[Opening RECORDS TO USE section]

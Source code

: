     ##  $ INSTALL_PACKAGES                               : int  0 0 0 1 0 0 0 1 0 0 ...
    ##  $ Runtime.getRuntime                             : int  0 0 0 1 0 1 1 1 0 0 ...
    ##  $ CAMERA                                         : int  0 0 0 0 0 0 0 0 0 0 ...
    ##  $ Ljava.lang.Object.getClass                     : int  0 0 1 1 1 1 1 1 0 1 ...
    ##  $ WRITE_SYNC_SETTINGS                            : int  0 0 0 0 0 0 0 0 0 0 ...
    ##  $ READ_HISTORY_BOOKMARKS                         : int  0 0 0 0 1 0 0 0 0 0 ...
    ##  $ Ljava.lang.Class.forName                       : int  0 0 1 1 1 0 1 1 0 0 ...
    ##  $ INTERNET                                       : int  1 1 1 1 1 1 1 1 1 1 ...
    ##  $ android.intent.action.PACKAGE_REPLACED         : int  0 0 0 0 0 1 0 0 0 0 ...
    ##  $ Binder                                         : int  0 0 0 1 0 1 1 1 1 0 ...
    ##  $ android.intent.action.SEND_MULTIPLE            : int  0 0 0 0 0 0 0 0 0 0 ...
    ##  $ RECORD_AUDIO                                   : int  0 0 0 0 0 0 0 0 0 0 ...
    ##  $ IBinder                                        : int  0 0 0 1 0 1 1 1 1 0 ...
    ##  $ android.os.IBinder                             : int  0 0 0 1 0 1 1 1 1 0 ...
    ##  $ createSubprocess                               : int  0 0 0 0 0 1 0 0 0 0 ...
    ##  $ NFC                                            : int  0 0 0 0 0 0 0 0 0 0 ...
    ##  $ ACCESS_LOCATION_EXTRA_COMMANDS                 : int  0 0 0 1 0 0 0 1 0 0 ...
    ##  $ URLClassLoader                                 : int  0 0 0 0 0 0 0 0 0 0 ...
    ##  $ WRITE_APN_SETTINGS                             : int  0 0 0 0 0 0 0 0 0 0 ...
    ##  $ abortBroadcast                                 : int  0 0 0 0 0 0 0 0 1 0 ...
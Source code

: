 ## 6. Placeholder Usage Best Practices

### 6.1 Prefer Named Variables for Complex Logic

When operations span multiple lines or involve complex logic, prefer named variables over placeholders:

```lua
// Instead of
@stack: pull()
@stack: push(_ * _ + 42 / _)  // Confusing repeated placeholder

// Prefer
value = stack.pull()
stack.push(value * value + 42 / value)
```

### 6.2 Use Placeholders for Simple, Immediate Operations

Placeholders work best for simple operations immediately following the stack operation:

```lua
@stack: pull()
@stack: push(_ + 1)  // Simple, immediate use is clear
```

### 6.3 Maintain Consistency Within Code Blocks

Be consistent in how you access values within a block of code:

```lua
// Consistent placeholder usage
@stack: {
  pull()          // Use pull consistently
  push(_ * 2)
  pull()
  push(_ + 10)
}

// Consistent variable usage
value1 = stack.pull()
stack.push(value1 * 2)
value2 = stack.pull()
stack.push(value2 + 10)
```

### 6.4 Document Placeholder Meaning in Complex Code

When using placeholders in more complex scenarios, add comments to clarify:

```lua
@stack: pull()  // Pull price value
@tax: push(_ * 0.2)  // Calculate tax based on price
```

[Closing RECORDS TO USE section]
[Opening RECORDS TO USE section]

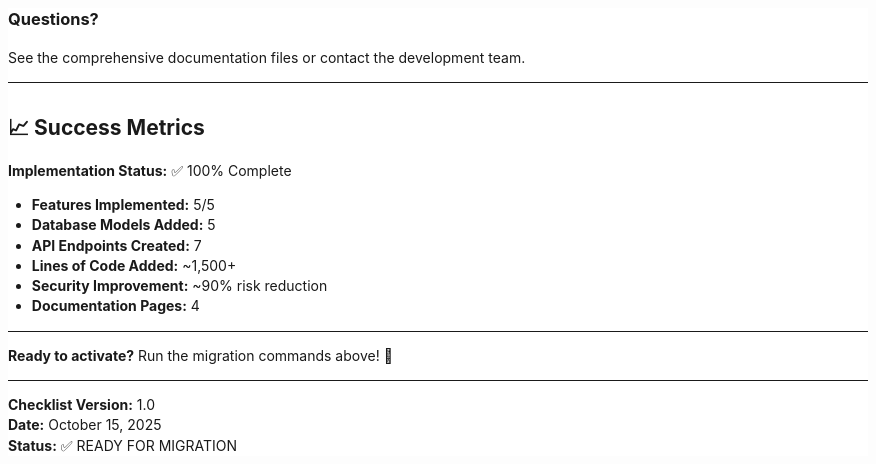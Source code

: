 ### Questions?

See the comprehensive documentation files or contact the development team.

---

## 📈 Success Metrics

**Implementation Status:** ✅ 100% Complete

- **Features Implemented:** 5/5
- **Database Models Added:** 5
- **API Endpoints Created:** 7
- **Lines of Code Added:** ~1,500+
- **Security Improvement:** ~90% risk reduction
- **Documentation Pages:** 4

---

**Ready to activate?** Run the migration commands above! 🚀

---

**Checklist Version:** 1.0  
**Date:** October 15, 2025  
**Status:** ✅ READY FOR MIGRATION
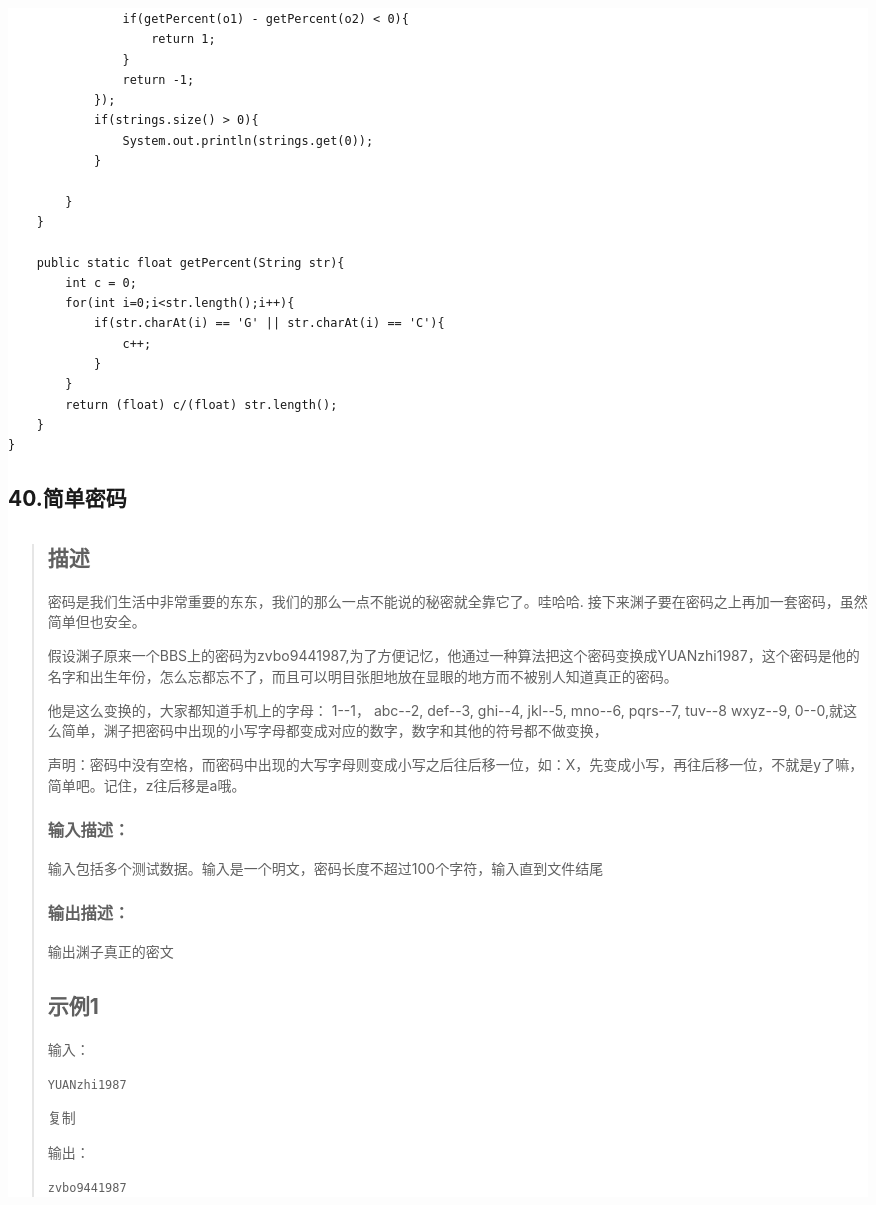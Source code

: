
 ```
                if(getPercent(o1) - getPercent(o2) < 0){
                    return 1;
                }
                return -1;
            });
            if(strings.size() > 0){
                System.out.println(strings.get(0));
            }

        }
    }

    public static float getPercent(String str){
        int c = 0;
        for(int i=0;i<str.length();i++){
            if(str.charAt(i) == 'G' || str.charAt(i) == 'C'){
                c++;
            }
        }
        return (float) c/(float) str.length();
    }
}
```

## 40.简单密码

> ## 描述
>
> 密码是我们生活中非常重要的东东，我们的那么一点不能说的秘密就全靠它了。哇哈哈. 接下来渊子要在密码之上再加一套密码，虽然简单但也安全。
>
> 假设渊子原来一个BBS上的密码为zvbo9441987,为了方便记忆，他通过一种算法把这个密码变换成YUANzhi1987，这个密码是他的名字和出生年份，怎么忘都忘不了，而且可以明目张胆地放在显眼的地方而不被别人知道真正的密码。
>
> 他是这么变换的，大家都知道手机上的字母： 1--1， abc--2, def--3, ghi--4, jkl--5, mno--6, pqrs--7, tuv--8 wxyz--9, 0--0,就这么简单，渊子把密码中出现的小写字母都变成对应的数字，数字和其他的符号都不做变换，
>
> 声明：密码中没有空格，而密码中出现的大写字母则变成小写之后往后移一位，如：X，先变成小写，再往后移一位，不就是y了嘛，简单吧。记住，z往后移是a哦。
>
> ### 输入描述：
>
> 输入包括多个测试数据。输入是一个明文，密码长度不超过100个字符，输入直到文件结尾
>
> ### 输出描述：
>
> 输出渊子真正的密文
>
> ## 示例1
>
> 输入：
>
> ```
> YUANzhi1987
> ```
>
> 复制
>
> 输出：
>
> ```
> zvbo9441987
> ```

[Closing RECORDS TO USE section]
[Opening RECORDS TO USE section]

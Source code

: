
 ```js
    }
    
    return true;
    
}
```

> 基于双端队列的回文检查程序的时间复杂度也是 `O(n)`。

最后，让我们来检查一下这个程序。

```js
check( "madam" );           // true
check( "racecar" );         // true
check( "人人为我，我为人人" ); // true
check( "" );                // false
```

[Closing RECORDS TO USE section]

PROBLEM REQUIREMENTS
Count the lines in the entries where the string "Added" appears, and report only the number.

TASK SOLUTION
2